Scented plants such as Winter Daphne (Daphne odera), which has a wonderful fragrance, as well as pretty pale pink flowers, is grown in the Evergreen Shrubbery, an area designed by ‘Capability’ Brown in the 18th century for the 6th Earl of Coventry to specifically give winter interest.
We also grow witch hazel (Hamamelis) which has bright yellow, fragrant, spidery flowers on its bare branches in mid to late winter. In the 18th century there were over 150 different heathers grown in special beds in the Flower Garden.
Honeysuckle (Lonicera fragrantissima) is another scented favourite at Croome, with a beautiful fragrance as its name suggests.

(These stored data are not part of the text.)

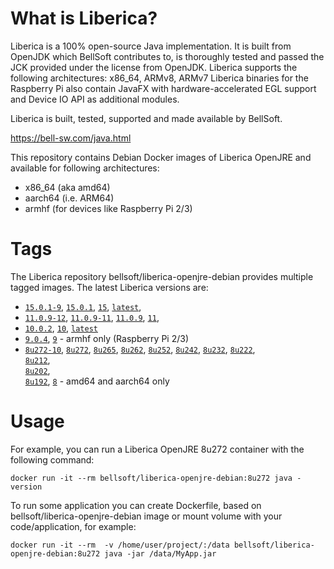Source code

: # What is Liberica?

Liberica is a 100% open-source Java implementation.
It is built from OpenJDK which BellSoft contributes to, is thoroughly
tested and passed the JCK provided under the license from OpenJDK.
Liberica supports the following architectures: x86_64, ARMv8, ARMv7
Liberica binaries for the Raspberry Pi also contain JavaFX with hardware-accelerated EGL support and Device IO API as additional modules.

Liberica is built, tested, supported and made available by BellSoft.

https://bell-sw.com/java.html

This repository contains Debian Docker images of Liberica OpenJRE and available for following architectures:
* x86_64 (aka amd64)
* aarch64 (i.e. ARM64)
* armhf (for devices like Raspberry Pi 2/3)

# Tags

The Liberica repository bellsoft/liberica-openjre-debian provides multiple tagged images. The latest Liberica versions are:

* [`15.0.1-9`](https://github.com/bell-sw/Liberica/blob/master/docker/repos/liberica-openjre-debian/15/Dockerfile),
[`15.0.1`](https://github.com/bell-sw/Liberica/blob/master/docker/repos/liberica-openjre-debian/15/Dockerfile),
[`15`](https://github.com/bell-sw/Liberica/blob/master/docker/repos/liberica-openjre-debian/15/Dockerfile),
[`latest`](https://github.com/bell-sw/Liberica/blob/master/docker/repos/liberica-openjre-debian/15/Dockerfile),
* [`11.0.9-12`](https://github.com/bell-sw/Liberica/blob/master/docker/repos/liberica-openjre-debian/11/Dockerfile),
[`11.0.9-11`](https://github.com/bell-sw/Liberica/blob/master/docker/repos/liberica-openjre-debian/11/Dockerfile),
[`11.0.9`](https://github.com/bell-sw/Liberica/blob/master/docker/repos/liberica-openjre-debian/11/Dockerfile),
[`11`](https://github.com/bell-sw/Liberica/blob/master/docker/repos/liberica-openjre-debian/11/Dockerfile),
* [`10.0.2`](https://github.com/bell-sw/Liberica/blob/master/docker/repos/liberica-openjre-debian/old/10.0.2/Dockerfile), 
[`10`](https://github.com/bell-sw/Liberica/blob/master/docker/repos/liberica-openjre-debian/old/10.0.2/Dockerfile), 
[`latest`](https://github.com/bell-sw/Liberica/blob/master/docker/repos/liberica-openjre-debian/old/10.0.2/Dockerfile)
* [`9.0.4`](https://github.com/bell-sw/Liberica/blob/master/docker/repos/liberica-openjre-debian/old/9.0.4/Dockerfile),
[`9`](https://github.com/bell-sw/Liberica/blob/master/docker/repos/liberica-openjre-debian/old/9.0.4/Dockerfile) - armhf only (Raspberry Pi 2/3)
* [`8u272-10`](https://github.com/bell-sw/Liberica/blob/master/docker/repos/liberica-openjre-debian/8/Dockerfile),
[`8u272`](https://github.com/bell-sw/Liberica/blob/master/docker/repos/liberica-openjre-debian/8/Dockerfile), 
[`8u265`](https://github.com/bell-sw/Liberica/blob/master/docker/repos/liberica-openjre-debian/8/Dockerfile), 
[`8u262`](https://github.com/bell-sw/Liberica/blob/master/docker/repos/liberica-openjre-debian/8/Dockerfile), 
[`8u252`](https://github.com/bell-sw/Liberica/blob/master/docker/repos/liberica-openjre-debian/8/Dockerfile), 
[`8u242`](https://github.com/bell-sw/Liberica/blob/master/docker/repos/liberica-openjre-debian/old/8u242/Dockerfile), 
[`8u232`](https://github.com/bell-sw/Liberica/blob/master/docker/repos/liberica-openjre-debian/old/8u232/Dockerfile), 
[`8u222`](https://github.com/bell-sw/Liberica/blob/master/docker/repos/liberica-openjre-debian/old/8u222/Dockerfile),  
[`8u212`](https://github.com/bell-sw/Liberica/blob/master/docker/repos/liberica-openjre-debian/old/8u212/Dockerfile),  
[`8u202`](https://github.com/bell-sw/Liberica/blob/master/docker/repos/liberica-openjre-debian/old/8u202/Dockerfile),  
[`8u192`](https://github.com/bell-sw/Liberica/blob/master/docker/repos/liberica-openjre-debian/old/8u192/Dockerfile), 
[`8`](https://github.com/bell-sw/Liberica/blob/master/docker/repos/liberica-openjre-debian/8/Dockerfile) - amd64 and aarch64 only

# Usage

For example, you can run a Liberica OpenJRE 8u272 container with the following command:

 `docker run -it --rm bellsoft/liberica-openjre-debian:8u272 java -version`

To run some application you can create Dockerfile, based on bellsoft/liberica-openjre-debian image or mount volume with your code/application, for example:

 `docker run -it --rm  -v /home/user/project/:/data bellsoft/liberica-openjre-debian:8u272 java -jar /data/MyApp.jar`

This is a shrubby honeysuckle, not a climber, and it flowers in winter with dainty creamy white flowers on arching stems.
There’s a wonderful show of snowdrops in the Church Shrubbery in the first few months of the year and you can see Galanthus nivalis which were mentioned in the 1824 guidebook, the Hortus Croomensis.
Over a two year period in 2009 and 2010 we planted 10,500 snowdrops in the Church Shrubbery.
Unlike many other bulbs, snowdrops are best planted ‘in the green’. This means we plant them while they are still in leaf, having been dug up after flowering, rather than in the autumn as a dry bulb.
Try planting snowdrops at home.
Best time to plant: plant in the green, just after flowers have faded
Type of spot: Best planted in semi-shade, in a moist, but well-drained soil with leaf mould or garden compost incorporated. It is important that the soil does not dry out in Summer.
Aftercare: Snowdrops will spread and naturalise themselves. They can be lifted and divided when clumps have become very dense.